Background & Funding

Learning and intelligence in primates (including humans) is interesting from both a scientific and an engineering perspective, because we primates learn more than other classes of animals.  The understanding of natural intelligence is enhanced when we build models of it, because we can test whether our theories really generate the behaviour we predict, and whether that matches what we see in nature.  Non-human primates are a little easier to model than humans because:

• We have more complete data about how they spend their time.  Non-human primates don't seem to mind being observed every minute of the day (provided the observers are familiar and well-behaved) so we can get the kind of complete, quantitative statistical data on their social interactions that is impossible to get from humans.
• Non-human primates acquire significantly less behaviour culturally, partly because they don't have language.  That means their behaviour changes more slowly, so it is easier to keep up with long enough to model.
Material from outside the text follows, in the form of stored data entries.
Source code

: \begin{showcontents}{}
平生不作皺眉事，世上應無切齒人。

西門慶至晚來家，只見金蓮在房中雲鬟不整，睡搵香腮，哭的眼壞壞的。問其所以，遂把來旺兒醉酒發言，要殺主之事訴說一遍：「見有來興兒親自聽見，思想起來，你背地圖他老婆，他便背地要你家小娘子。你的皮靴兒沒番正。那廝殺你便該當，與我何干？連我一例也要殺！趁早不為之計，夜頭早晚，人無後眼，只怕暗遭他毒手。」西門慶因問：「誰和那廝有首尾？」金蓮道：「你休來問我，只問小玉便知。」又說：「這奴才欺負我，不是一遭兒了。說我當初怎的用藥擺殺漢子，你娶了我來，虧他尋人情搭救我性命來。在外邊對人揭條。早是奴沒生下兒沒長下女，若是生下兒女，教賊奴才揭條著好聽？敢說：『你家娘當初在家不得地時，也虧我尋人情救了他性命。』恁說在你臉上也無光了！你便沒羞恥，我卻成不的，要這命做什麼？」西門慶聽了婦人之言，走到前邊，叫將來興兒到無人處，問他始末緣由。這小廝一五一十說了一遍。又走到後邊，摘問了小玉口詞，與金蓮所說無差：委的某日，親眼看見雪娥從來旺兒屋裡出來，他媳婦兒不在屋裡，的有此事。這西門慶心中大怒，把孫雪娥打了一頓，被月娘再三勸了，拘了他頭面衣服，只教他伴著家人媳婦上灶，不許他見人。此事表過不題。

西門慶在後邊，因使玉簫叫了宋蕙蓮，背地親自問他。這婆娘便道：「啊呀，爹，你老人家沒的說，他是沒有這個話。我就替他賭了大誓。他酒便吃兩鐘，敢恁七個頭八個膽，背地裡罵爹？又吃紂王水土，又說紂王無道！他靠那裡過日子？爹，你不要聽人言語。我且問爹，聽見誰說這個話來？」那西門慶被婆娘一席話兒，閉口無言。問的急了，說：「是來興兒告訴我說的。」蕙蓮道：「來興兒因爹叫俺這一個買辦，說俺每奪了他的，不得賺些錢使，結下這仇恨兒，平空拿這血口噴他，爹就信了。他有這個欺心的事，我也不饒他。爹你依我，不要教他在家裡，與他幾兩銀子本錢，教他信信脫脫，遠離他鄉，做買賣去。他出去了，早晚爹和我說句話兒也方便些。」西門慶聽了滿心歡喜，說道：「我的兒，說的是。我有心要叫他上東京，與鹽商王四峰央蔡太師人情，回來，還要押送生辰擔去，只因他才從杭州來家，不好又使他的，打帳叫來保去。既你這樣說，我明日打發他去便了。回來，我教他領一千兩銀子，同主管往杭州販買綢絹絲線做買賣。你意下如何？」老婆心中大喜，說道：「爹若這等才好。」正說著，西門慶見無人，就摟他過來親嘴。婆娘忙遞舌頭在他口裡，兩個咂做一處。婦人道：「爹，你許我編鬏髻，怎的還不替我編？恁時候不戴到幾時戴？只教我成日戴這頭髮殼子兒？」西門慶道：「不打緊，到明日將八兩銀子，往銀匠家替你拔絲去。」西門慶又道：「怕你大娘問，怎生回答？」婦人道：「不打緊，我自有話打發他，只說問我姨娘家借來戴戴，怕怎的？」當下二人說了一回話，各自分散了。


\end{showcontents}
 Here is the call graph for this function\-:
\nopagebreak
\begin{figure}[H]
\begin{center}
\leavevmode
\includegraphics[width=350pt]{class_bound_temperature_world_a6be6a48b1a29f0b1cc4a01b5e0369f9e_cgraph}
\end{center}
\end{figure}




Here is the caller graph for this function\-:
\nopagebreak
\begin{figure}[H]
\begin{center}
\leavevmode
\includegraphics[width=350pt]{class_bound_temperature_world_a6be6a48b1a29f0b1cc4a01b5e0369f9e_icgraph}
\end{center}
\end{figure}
The work on this page therefore covers both work on basic primate cognition, general social behaviour (human, non-human primates, and sometimes other species), specific human culture, and theories of how human culture and intelligence came to be.  My group takes a computational perspective on both cognition and culture (culture can be thought of as distributed cognition / computation).  We hope our results will not only inform the science of natural intelligence, but also help us improve artificial intelligence as well.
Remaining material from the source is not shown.